Records for the task =
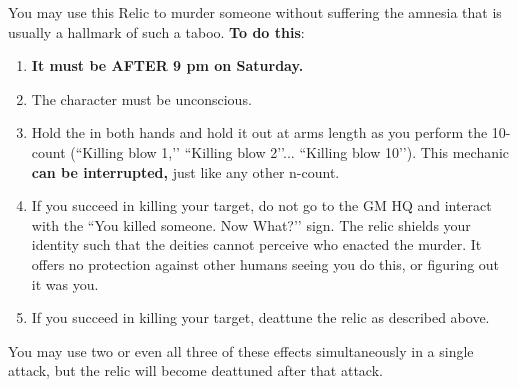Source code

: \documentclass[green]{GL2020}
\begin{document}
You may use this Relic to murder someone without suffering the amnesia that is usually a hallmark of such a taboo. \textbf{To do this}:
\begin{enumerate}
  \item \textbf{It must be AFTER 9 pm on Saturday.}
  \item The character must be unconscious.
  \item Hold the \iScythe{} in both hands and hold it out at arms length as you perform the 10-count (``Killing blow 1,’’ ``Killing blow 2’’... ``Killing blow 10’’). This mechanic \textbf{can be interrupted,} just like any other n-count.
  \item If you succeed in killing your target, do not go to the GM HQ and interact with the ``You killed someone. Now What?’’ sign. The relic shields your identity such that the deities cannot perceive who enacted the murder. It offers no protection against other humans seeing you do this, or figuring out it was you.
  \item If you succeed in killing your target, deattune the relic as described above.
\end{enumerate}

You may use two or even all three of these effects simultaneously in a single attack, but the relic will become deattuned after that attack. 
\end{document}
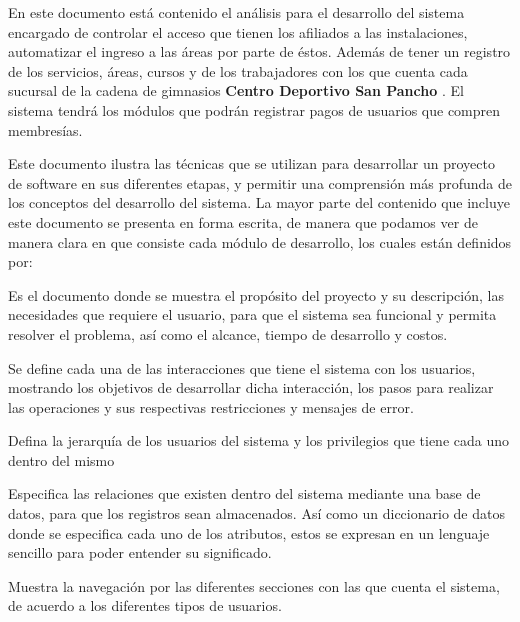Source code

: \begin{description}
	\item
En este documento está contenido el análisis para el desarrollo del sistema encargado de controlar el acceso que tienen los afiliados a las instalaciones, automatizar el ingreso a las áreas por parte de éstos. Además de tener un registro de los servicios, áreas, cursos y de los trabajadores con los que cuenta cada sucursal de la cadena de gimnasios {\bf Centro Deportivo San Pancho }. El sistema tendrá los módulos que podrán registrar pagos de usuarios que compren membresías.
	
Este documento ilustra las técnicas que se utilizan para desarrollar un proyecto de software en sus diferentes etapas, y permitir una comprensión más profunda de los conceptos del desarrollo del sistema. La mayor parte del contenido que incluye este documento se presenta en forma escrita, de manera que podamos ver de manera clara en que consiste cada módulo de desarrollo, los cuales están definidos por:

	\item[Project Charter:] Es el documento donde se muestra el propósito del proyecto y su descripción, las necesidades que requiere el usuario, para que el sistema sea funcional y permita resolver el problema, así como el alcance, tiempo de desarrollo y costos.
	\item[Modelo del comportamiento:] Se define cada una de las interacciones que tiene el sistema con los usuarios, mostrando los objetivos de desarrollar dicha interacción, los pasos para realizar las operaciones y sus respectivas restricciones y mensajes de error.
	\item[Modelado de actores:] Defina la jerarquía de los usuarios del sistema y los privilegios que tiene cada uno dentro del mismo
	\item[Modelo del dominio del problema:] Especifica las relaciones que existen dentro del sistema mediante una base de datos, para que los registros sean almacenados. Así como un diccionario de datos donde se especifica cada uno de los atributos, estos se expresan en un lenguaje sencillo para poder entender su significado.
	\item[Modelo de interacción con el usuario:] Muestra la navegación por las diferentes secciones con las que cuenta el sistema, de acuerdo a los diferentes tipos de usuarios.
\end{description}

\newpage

Exercise description = What is needed is every line of the records that contains the word "other".

Output below =
  \item Hold the \iScythe{} in both hands and hold it out at arms length as you perform the 10-count (``Killing blow 1,’’ ``Killing blow 2’’... ``Killing blow 10’’). This mechanic \textbf{can be interrupted,} just like any other n-count.
  \item If you succeed in killing your target, do not go to the GM HQ and interact with the ``You killed someone. Now What?’’ sign. The relic shields your identity such that the deities cannot perceive who enacted the murder. It offers no protection against other humans seeing you do this, or figuring out it was you.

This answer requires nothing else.